Latency budgets decide what “intelligent” feels like
Benchmarks rarely capture waiting: humans build trust from partial results, predictable pacing, and recoverable failures.
Time to first token matters
Streaming tokens to the UI beats staring at a spinner—even when final quality is identical—because users can steer early. That shifts engineering priority toward prefill optimization, batching, and model routing: small models for “easy” turns, larger ones for complex reasoning. Token economics tie directly to token counts and context length.
Chains of tools amplify delay
Agents that call search, code execution, or enterprise APIs pay network and cold-start costs serially unless parallelized. Reliability strategies in tool-using agents must include latency budgets per hop, not only success rates.

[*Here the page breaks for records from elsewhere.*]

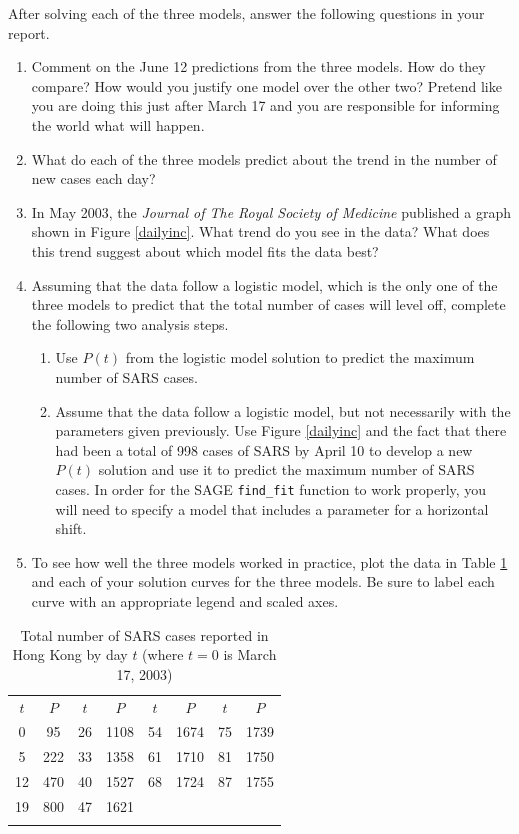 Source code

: \documentclass
[justified,nohyper]
{tufte-handout}
\begin{document}
After solving each of the three models, answer the following questions in your report.

\begin{enumerate}
  \item Comment on the June 12 predictions from the three models. How do they compare? How would you justify one model over the other two? Pretend like you are doing this just after March 17 and you are responsible for informing the world what will happen.
  \item What do each of the three models predict about the trend in the number of new cases each day?
  \item In May 2003, the \textit{Journal of The Royal Society of Medicine} published a graph shown in Figure \ref{dailyinc}. What trend do you see in the data? What does this trend suggest about which model fits the data best?


  \item Assuming that the data follow a logistic model, which is the only one of the three models to predict that the total number of cases will level off, complete the following two analysis steps.
  \begin{enumerate}
  \item Use $P(t)$ from the logistic model solution to predict the maximum number of SARS cases.
  \item Assume that the data follow a logistic model, but not necessarily with the parameters given 
  previously. Use Figure \ref{dailyinc} and the fact that there had been a total of 998 cases of SARS by 
  April 10 to develop a new $P(t)$ solution and use it to predict the maximum number of SARS cases.
  In order for the SAGE \verb|find_fit| function to work properly, you will need to specify a model
  that includes a parameter for a horizontal shift.
\end{enumerate}

  \item To see how well the three models worked in practice, plot the data in Table \ref{sarscases} and each of your solution curves for the three models. Be sure to label each curve with an appropriate legend and scaled axes.
\end{enumerate}


\begin{fullwidth}
\begin{table}
\begin{tabular}{cccccccc}
    \toprule
    $t$ & $P$ & $t$ & $P$ & $t$ & $P$ & $t$ & $P$ \\
    \cmidrule(r){1-2}\cmidrule(r){3-4}\cmidrule(r){5-6}\cmidrule{7-8}
    0 & 95 & 26 & 1108 & 54 & 1674 & 75 & 1739 \\
    5 & 222 & 33 & 1358 & 61 & 1710 & 81 & 1750 \\
    12 & 470 & 40 & 1527 & 68 & 1724 & 87 & 1755 \\
    19 & 800 & 47 & 1621 & & &  \\
    \bottomrule
\caption{\label{sarscases} Total number of SARS cases reported in Hong Kong by day $t$ (where $t=0$ is March 17, 2003)}
\end{tabular}
\end{table}
\end{fullwidth}
\end{document}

Quantization trades quality margins for speed
On-device and edge inference often rely on reduced precision—see quantization—which can shift tail behavior. Fast-but-wrong is worse than slow-but-right for certain tasks; choose per workflow.
Energy and fairness
Latency intersects with who can afford to run systems at scale. Read energy as part of UX for why efficiency is an access issue, not only a climate one.
Client-side buffering and perceived speed
Chunked HTTP responses, progressive rendering of markdown, and skeleton UIs improve perceived latency even when server time is fixed—important for mobile networks and for energy-constrained devices that throttle CPUs.
SLIs for AI features
Define service level indicators: p95 time-to-first-token, error rate on tool calls, and rollback triggers when latency regresses after a release. Traditional SRE practice applies; the novelty is stochastic generation length—budget for worst-case chains in agent flows.